-- DESCRIPTION OF THE TASK --
Within the records below, reproduce without change the lines from the line that has "- **Optional Files:** Mining Makes Noise" through the line that has "the ESP version.", and only those.

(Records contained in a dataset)

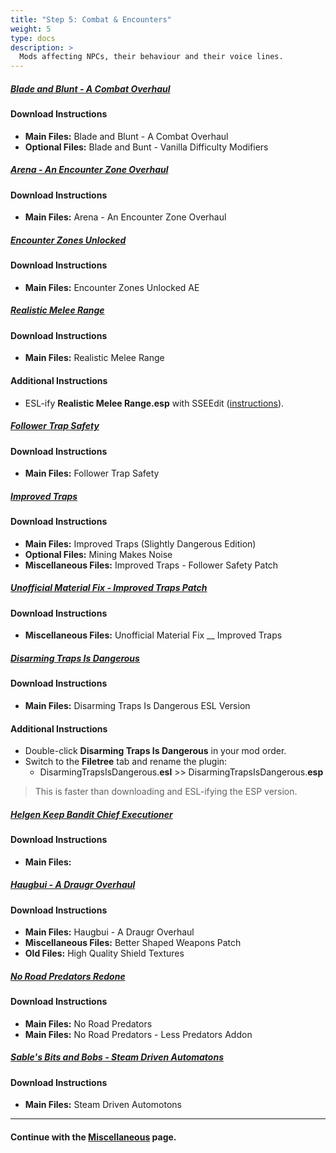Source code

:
 ```yaml
---
title: "Step 5: Combat & Encounters"
weight: 5
type: docs
description: >
  Mods affecting NPCs, their behaviour and their voice lines.
---
```


##### [Blade and Blunt - A Combat Overhaul](https://www.nexusmods.com/skyrimspecialedition/mods/34549?tab=files)

#### Download Instructions

- **Main Files:** Blade and Blunt - A Combat Overhaul
- **Optional Files:** Blade and Bunt - Vanilla Difficulty Modifiers

##### [Arena - An Encounter Zone Overhaul](https://www.nexusmods.com/skyrimspecialedition/mods/33487?tab=files)

#### Download Instructions

- **Main Files:** Arena - An Encounter Zone Overhaul

##### [Encounter Zones Unlocked](https://www.nexusmods.com/skyrimspecialedition/mods/19608?tab=files)

#### Download Instructions

- **Main Files:** Encounter Zones Unlocked AE

##### [Realistic Melee Range](https://www.nexusmods.com/skyrimspecialedition/mods/3378?tab=files)

#### Download Instructions

- **Main Files:** Realistic Melee Range

#### Additional Instructions

- ESL-ify **Realistic Melee Range.esp** with SSEEdit ([instructions](/tpf/guide-resources/basic-instructions/#esl-ifying-plugins)).

##### [Follower Trap Safety](https://www.nexusmods.com/skyrimspecialedition/mods/2755?tab=files)

#### Download Instructions

- **Main Files:** Follower Trap Safety

##### [Improved Traps](https://www.nexusmods.com/skyrimspecialedition/mods/17592?tab=files)

#### Download Instructions

- **Main Files:** Improved Traps (Slightly Dangerous Edition)
- **Optional Files:** Mining Makes Noise
- **Miscellaneous Files:** Improved Traps - Follower Safety Patch

##### [Unofficial Material Fix - Improved Traps Patch](https://www.nexusmods.com/skyrimspecialedition/mods/19518?tab=files)

#### Download Instructions

- **Miscellaneous Files:** Unofficial Material Fix __ Improved Traps

##### [Disarming Traps Is Dangerous](https://www.nexusmods.com/skyrimspecialedition/mods/21691?tab=files)

#### Download Instructions

* **Main Files:** Disarming Traps Is Dangerous ESL Version

#### Additional Instructions

* Double-click **Disarming Traps Is Dangerous** in your mod order.
* Switch to the **Filetree** tab and rename the plugin:
  * DisarmingTrapsIsDangerous.**esl** >> DisarmingTrapsIsDangerous.**esp** 

> This is faster than downloading and ESL-ifying the ESP version.

##### [Helgen Keep Bandit Chief Executioner](https://www.nexusmods.com/skyrimspecialedition/mods/26816?tab=files)

#### Download Instructions

- **Main Files:**

##### [Haugbui - A Draugr Overhaul](https://www.nexusmods.com/skyrimspecialedition/mods/26188?tab=files)

#### Download Instructions

- **Main Files:** Haugbui - A Draugr Overhaul
- **Miscellaneous Files:** Better Shaped Weapons Patch
- **Old Files:** High Quality Shield Textures

##### [No Road Predators Redone](https://www.nexusmods.com/skyrimspecialedition/mods/24366?tab=files)

#### Download Instructions

- **Main Files:** No Road Predators
- **Main Files:** No Road Predators - Less Predators Addon

##### [Sable's Bits and Bobs - Steam Driven Automatons](https://www.nexusmods.com/skyrimspecialedition/mods/40225?tab=files)

#### Download Instructions

- **Main Files:** Steam Driven Automotons

---

#### Continue with the [Miscellaneous](/tpf/mod-installation-4/step-6/) page.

-- RESPONSE TO THIS EXERCISE --
- **Optional Files:** Mining Makes Noise
- **Miscellaneous Files:** Improved Traps - Follower Safety Patch

##### [Unofficial Material Fix - Improved Traps Patch](https://www.nexusmods.com/skyrimspecialedition/mods/19518?tab=files)

#### Download Instructions

- **Miscellaneous Files:** Unofficial Material Fix __ Improved Traps

##### [Disarming Traps Is Dangerous](https://www.nexusmods.com/skyrimspecialedition/mods/21691?tab=files)

#### Download Instructions

* **Main Files:** Disarming Traps Is Dangerous ESL Version

#### Additional Instructions

* Double-click **Disarming Traps Is Dangerous** in your mod order.
* Switch to the **Filetree** tab and rename the plugin:
  * DisarmingTrapsIsDangerous.**esl** >> DisarmingTrapsIsDangerous.**esp** 

> This is faster than downloading and ESL-ifying the ESP version.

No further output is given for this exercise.